_What the task requires:_ Every line in the entries that holds "takeaway" should be identified and copied.

_Records for this task:_

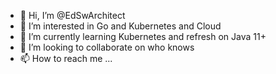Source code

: - 👋 Hi, I’m @EdSwArchitect
- 👀 I’m interested in Go and Kubernetes and Cloud
- 🌱 I’m currently learning Kubernetes and refresh on Java 11+
- 💞️ I’m looking to collaborate on who knows
- 📫 How to reach me ...

<!---
EdSwArchitect/EdSwArchitect is a ✨ special ✨ repository because its `README.md` (this file) appears on your GitHub profile.
You can click the Preview link to take a look at your changes.
--->
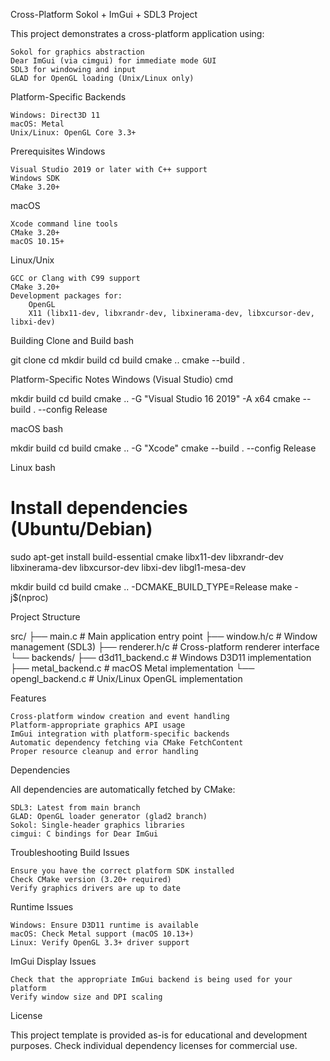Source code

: Cross-Platform Sokol + ImGui + SDL3 Project

This project demonstrates a cross-platform application using:

    Sokol for graphics abstraction
    Dear ImGui (via cimgui) for immediate mode GUI
    SDL3 for windowing and input
    GLAD for OpenGL loading (Unix/Linux only)

Platform-Specific Backends

    Windows: Direct3D 11
    macOS: Metal
    Unix/Linux: OpenGL Core 3.3+

Prerequisites
Windows

    Visual Studio 2019 or later with C++ support
    Windows SDK
    CMake 3.20+

macOS

    Xcode command line tools
    CMake 3.20+
    macOS 10.15+

Linux/Unix

    GCC or Clang with C99 support
    CMake 3.20+
    Development packages for:
        OpenGL
        X11 (libx11-dev, libxrandr-dev, libxinerama-dev, libxcursor-dev, libxi-dev)

Building
Clone and Build
bash

git clone <your-repo-url>
cd <project-directory>
mkdir build
cd build
cmake ..
cmake --build .

Platform-Specific Notes
Windows (Visual Studio)
cmd

mkdir build
cd build
cmake .. -G "Visual Studio 16 2019" -A x64
cmake --build . --config Release

macOS
bash

mkdir build
cd build
cmake .. -G "Xcode"
cmake --build . --config Release

Linux
bash

# Install dependencies (Ubuntu/Debian)
sudo apt-get install build-essential cmake libx11-dev libxrandr-dev libxinerama-dev libxcursor-dev libxi-dev libgl1-mesa-dev

mkdir build
cd build
cmake .. -DCMAKE_BUILD_TYPE=Release
make -j$(nproc)

Project Structure

src/
├── main.c              # Main application entry point
├── window.h/c          # Window management (SDL3)
├── renderer.h/c        # Cross-platform renderer interface
└── backends/
    ├── d3d11_backend.c    # Windows D3D11 implementation
    ├── metal_backend.c    # macOS Metal implementation
    └── opengl_backend.c   # Unix/Linux OpenGL implementation

Features

    Cross-platform window creation and event handling
    Platform-appropriate graphics API usage
    ImGui integration with platform-specific backends
    Automatic dependency fetching via CMake FetchContent
    Proper resource cleanup and error handling

Dependencies

All dependencies are automatically fetched by CMake:

    SDL3: Latest from main branch
    GLAD: OpenGL loader generator (glad2 branch)
    Sokol: Single-header graphics libraries
    cimgui: C bindings for Dear ImGui

Troubleshooting
Build Issues

    Ensure you have the correct platform SDK installed
    Check CMake version (3.20+ required)
    Verify graphics drivers are up to date

Runtime Issues

    Windows: Ensure D3D11 runtime is available
    macOS: Check Metal support (macOS 10.13+)
    Linux: Verify OpenGL 3.3+ driver support

ImGui Display Issues

    Check that the appropriate ImGui backend is being used for your platform
    Verify window size and DPI scaling

License

This project template is provided as-is for educational and development purposes.
Check individual dependency licenses for commercial use.
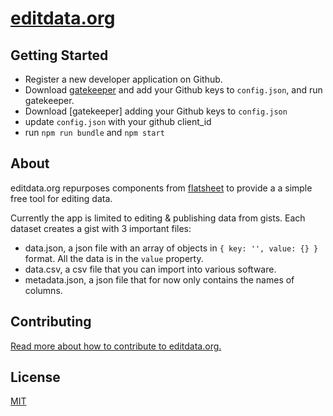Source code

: # [editdata.org](http://editdata.org)

## Getting Started

* Register a new developer application on Github.
* Download [gatekeeper](https://github.com/prose/gatekeeper) and add your Github keys to `config.json`, and run gatekeeper.
* Download [gatekeeper] adding your Github keys to `config.json`
* update `config.json` with your github client_id
* run `npm run bundle` and `npm start`

## About
editdata.org repurposes components from [flatsheet](http://github.com/flatsheet/flatsheet) to provide a a simple free tool for editing data.

Currently the app is limited to editing & publishing data from gists. Each dataset creates a gist with 3 important files:

- data.json, a json file with an array of objects in `{ key: '', value: {} }` format. All the data is in the `value` property.
- data.csv, a csv file that you can import into various software.
- metadata.json, a json file that for now only contains the names of columns.

## Contributing

[Read more about how to contribute to editdata.org.](CONTRIBUTING.md)

## License
[MIT](LICENSE.md)
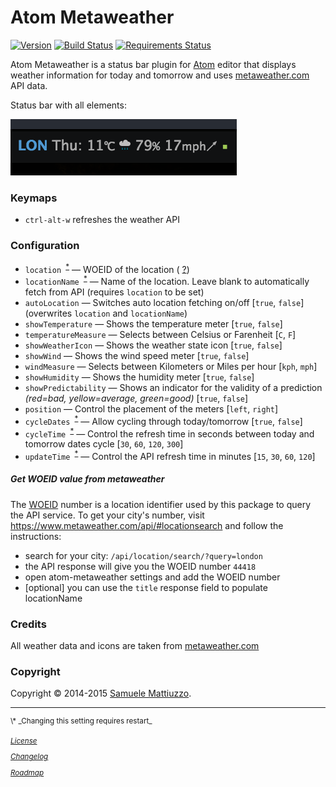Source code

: # Atom Metaweather
[![Version](https://badge.fury.io/gh/samuele-mattiuzzo%2Fatom-metaweather.svg)](https://badge.fury.io/gh/samuele-mattiuzzo%2Fatom-metaweather) [![Build Status](https://travis-ci.org/samuele-mattiuzzo/atom-metaweather.svg?branch=master)](https://travis-ci.org/samuele-mattiuzzo/atom-metaweather) [![Requirements Status](https://requires.io/github/samuele-mattiuzzo/atom-metaweather/requirements.svg?branch=master)](https://requires.io/github/samuele-mattiuzzo/atom-metaweather/requirements/?branch=master)


Atom Metaweather is a status bar plugin for [Atom](http://atom.io) editor that displays weather information for today and tomorrow
and uses [metaweather.com](https://www.metaweather.com) API data.

Status bar with all elements:

![Atom Metaweather 0.6.0 in action](https://github.com/samuele-mattiuzzo/atom-metaweather/blob/master/screenshot.png?raw=true)


### Keymaps

* `ctrl-alt-w` refreshes the weather API


### Configuration

* `location `<sup>[\*](#settingsrestart)</sup> &mdash; WOEID of the location ( [?](#get-woeid-value-from-metaweathercom))
* `locationName `<sup>[\*](#settingsrestart)</sup> &mdash; Name of the location. Leave blank to automatically fetch from API (requires `location` to be set)
* `autoLocation` &mdash; Switches auto location fetching on/off [`true`, `false`] \(overwrites `location` and `locationName`\)
* `showTemperature` &mdash; Shows the temperature meter [`true`, `false`]
* `temperatureMeasure` &mdash; Selects between Celsius or Farenheit [`C`, `F`]
* `showWeatherIcon` &mdash; Shows the weather state icon [`true`, `false`]
* `showWind` &mdash; Shows the wind speed meter [`true`, `false`]
* `windMeasure` &mdash; Selects between Kilometers or Miles per hour [`kph`, `mph`]
* `showHumidity` &mdash; Shows the humidity meter [`true`, `false`]
* `showPredictability` &mdash; Shows an indicator for the validity of a prediction _(red=bad, yellow=average, green=good)_ [`true`, `false`]
* `position` &mdash; Control the placement of the meters [`left`, `right`]
* `cycleDates `<sup>[\*](#settingsrestart)</sup> &mdash; Allow cycling through today/tomorrow [`true`, `false`]
* `cycleTime `<sup>[\*](#settingsrestart)</sup> &mdash; Control the refresh time in seconds between today and tomorrow dates cycle [`30`, `60`, `120`, `300`]
* `updateTime `<sup>[\*](#settingsrestart)</sup> &mdash; Control the API refresh time in minutes [`15`, `30`, `60`, `120`]


##### Get WOEID value from metaweather

The [WOEID](https://developer.yahoo.com/geo/geoplanet/guide/concepts.html) number is a location identifier used by this package to query the API service.
To get your city's number, visit https://www.metaweather.com/api/#locationsearch and follow the instructions:
- search for your city: `/api/location/search/?query=london`
- the API response will give you the WOEID number `44418`
- open atom-metaweather settings and add the WOEID number
- [optional] you can use the `title` response field to populate locationName


### Credits

All weather data and icons are taken from [metaweather.com](https://www.metaweather.com)


### Copyright

Copyright &copy; 2014-2015 [Samuele Mattiuzzo](https://samuele-mattiuzzo.github.io).


___
<sup>
<a name="settingsrestart">\*</a> _Changing this setting requires restart_

[_License_](https://github.com/samuele-mattiuzzo/atom-metaweather/blob/master/LICENSE.md)

[_Changelog_](https://github.com/samuele-mattiuzzo/atom-metaweather/blob/master/CHANGELOG.md)

[_Roadmap_](https://github.com/samuele-mattiuzzo/atom-metaweather/blob/master/ROADMAP.md)
</sup>
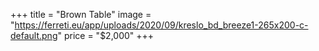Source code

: +++
title = "Brown Table"
image = "https://ferreti.eu/app/uploads/2020/09/kreslo_bd_breeze1-265x200-c-default.png"
price = "$2,000"
+++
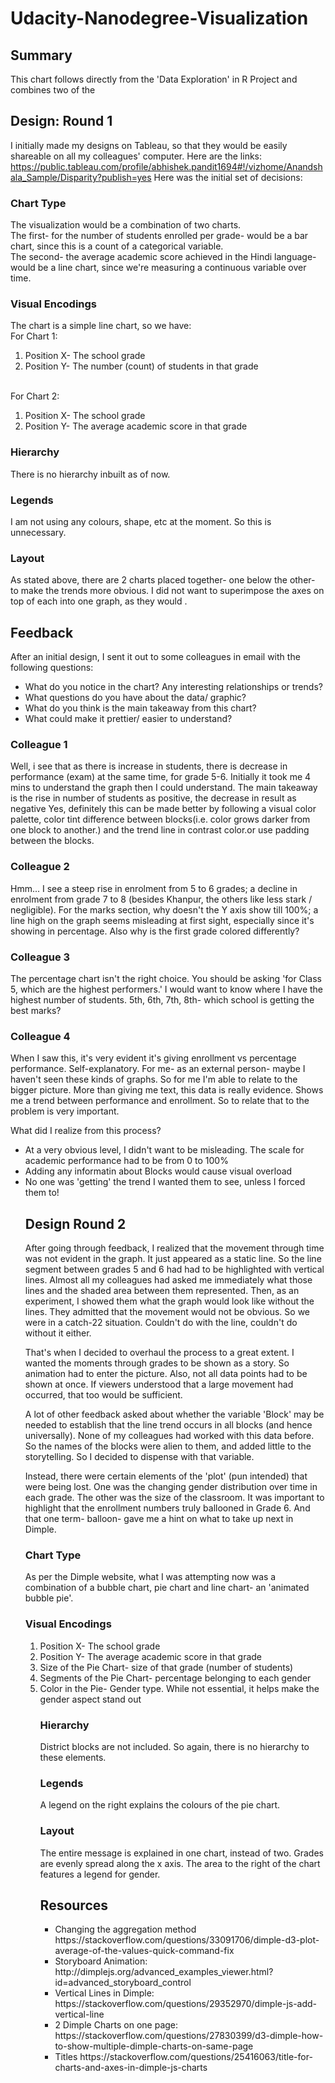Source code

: # Udacity-Nanodegree-Visualization
<h2> Summary  </h2> 
This chart follows directly from the 'Data Exploration' in R Project and combines two of the 

<h2> Design: Round 1 </h2>

I initially made my designs on Tableau, so that they would be easily shareable on all my colleagues' computer. Here are the links:
https://public.tableau.com/profile/abhishek.pandit1694#!/vizhome/Anandshala_Sample/Disparity?publish=yes
Here was the initial set of decisions:

<h3>Chart Type</h3>
The visualization would be a combination of two charts. 
<br>The first- for the number of students enrolled per grade- would be a bar chart, since this is a count of a categorical variable.
<br> The second- the average academic score achieved in the Hindi language- would be a line chart, since we're measuring a continuous variable over time.

<h3>Visual Encodings </h3>
The chart is a simple line chart, so we have: 
<br>For Chart 1: 
<ol><li> Position X- The school grade </li>
	<li> Position Y- The number (count) of students in that grade </li>
</ol>

<br>For Chart 2: 
<ol><li> Position X- The school grade </li>
	<li> Position Y- The average academic score in that grade</li>
</ol>

<h3>Hierarchy</h3>
There is no hierarchy inbuilt as of now. 

<h3>Legends</h3>
I am not using any colours, shape, etc at the moment. So this is unnecessary.

<h3> Layout </h3>
As stated above, there are 2 charts placed together- one below the other- to make the trends more obvious. I did not want to superimpose the axes on top of each into one graph, as they would .

<h2> Feedback </h2>

After an initial design, I sent it out to some colleagues in email with the following questions:
<ul>
  <li>What do you notice in the chart? Any interesting relationships or trends?</li>
<li> What questions do you have about the data/ graphic? </li>
<li> What do you think is the main takeaway from this chart?</li>
<li> What could make it prettier/ easier to understand?</li>
  </ul>

<h3> Colleague 1 </h3>
Well, i see that as there is increase in students, there is decrease in performance (exam) at the same time, for grade 5-6.
Initially it took me 4 mins to understand the graph then I could understand.
The main takeaway is the rise in number of students as positive, the decrease in result as negative
Yes, definitely this can be made better by following a visual color palette, color tint difference between blocks(i.e. color grows darker from one block to another.) and the trend line in contrast color.or use padding between the blocks. 

<h3> Colleague 2 </h3> 
Hmm... I see a steep rise in enrolment from 5 to 6 grades; a decline in enrolment from grade 7 to 8 (besides Khanpur, the others like less stark / negligible). 
For the marks section, why doesn't the Y axis show till 100%; a line high on the graph seems misleading at first sight, especially since it's showing in percentage.
Also why is the first grade colored differently?

<h3> Colleague 3 </h3>
The percentage chart isn't the right choice. You should be asking 'for Class 5, which are the highest performers.' I would want to know where I have the highest number of students. 5th, 6th, 7th, 8th- which school is getting the best marks?

<h3> Colleague 4 </h3>
When I saw this, it's very evident it's giving enrollment vs  percentage performance. Self-explanatory. For me- as an external person- maybe I haven't seen these kinds of graphs. So for me I'm able to relate to the bigger picture. More than giving me text, this data is really evidence. Shows me a trend between performance and enrollment. So to relate that to the problem is very important.

What did I realize from this process?
<ul>
  <li> At a very obvious level, I didn't want to be misleading. The scale for academic performance had to be from 0 to 100%</li>
  <li> Adding any informatin about Blocks would cause visual overload </li>
  <li> No one was 'getting' the trend I wanted them to see, unless I forced them to! </li>


<h2> Design Round 2 </h2>

After going through feedback, I realized that the movement through time was not evident in the graph. It just appeared as a static line. So the line segment between grades 5 and 6 had had to be highlighted with vertical lines. Almost all my colleagues had asked me immediately what those lines and the shaded area between them represented. Then, as an experiment, I showed them what the graph would look like without the lines. They admitted that the movement would not be obvious. So we were in a catch-22 situation. Couldn't do with the line, couldn't do without it either.

That's when I decided to overhaul the process to a great extent. I wanted the moments through grades to be shown as a story. So animation had to enter the picture. Also, not all data points had to be shown at once. If viewers understood that a large movement had occurred, that too would be sufficient.

A lot of other feedback asked about whether the variable 'Block' may be needed to establish that the line trend occurs in all blocks (and hence universally). None of my colleagues had worked with this data before. So the names of the blocks were alien to them, and added little to the storytelling. So I decided to dispense with that variable.

Instead, there were certain elements of the 'plot' (pun intended) that were being lost. One was the changing gender distribution over time in each grade. The other was the size of the classroom. It was important to highlight that the enrollment numbers truly ballooned in Grade 6. And that one term- balloon- gave me a hint on what to take up next in Dimple.  

<h3>Chart Type</h3>
As per the Dimple website, what I was attempting now was a combination of a bubble chart, pie chart and line chart- an 'animated bubble pie'.

<h3>Visual Encodings </h3>
<ol><li> Position X- The school grade </li>
	<li> Position Y- The average academic score in that grade</li>
	<li> Size of the Pie Chart- size of that grade (number of students)</li>
	<li> Segments of the Pie Chart- percentage belonging to each gender</li>
	<li> Color in the Pie- Gender type. While not essential, it helps make the gender aspect stand out </li>

<h3>Hierarchy</h3>
District blocks are not included. So again, there is no hierarchy to these elements.  

<h3>Legends</h3>
A legend on the right explains the colours of the pie chart.

<h3> Layout </h3>
The entire message is explained in one chart, instead of two. Grades are evenly spread along the x axis. The area to the right of the chart features a legend for gender. 


<h2> Resources </h2>
<ul>
<li>Changing the aggregation method
https://stackoverflow.com/questions/33091706/dimple-d3-plot-average-of-the-values-quick-command-fix</li>

<li>Storyboard Animation:
http://dimplejs.org/advanced_examples_viewer.html?id=advanced_storyboard_control</li>

<li>Vertical Lines in Dimple:
https://stackoverflow.com/questions/29352970/dimple-js-add-vertical-line</li>

<li>2 Dimple Charts on one page:
https://stackoverflow.com/questions/27830399/d3-dimple-how-to-show-multiple-dimple-charts-on-same-page</li>

<li>Titles
https://stackoverflow.com/questions/25416063/title-for-charts-and-axes-in-dimple-js-charts</li>
</ul>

_Final answer:_
<li> What do you think is the main takeaway from this chart?</li>
The main takeaway is the rise in number of students as positive, the decrease in result as negative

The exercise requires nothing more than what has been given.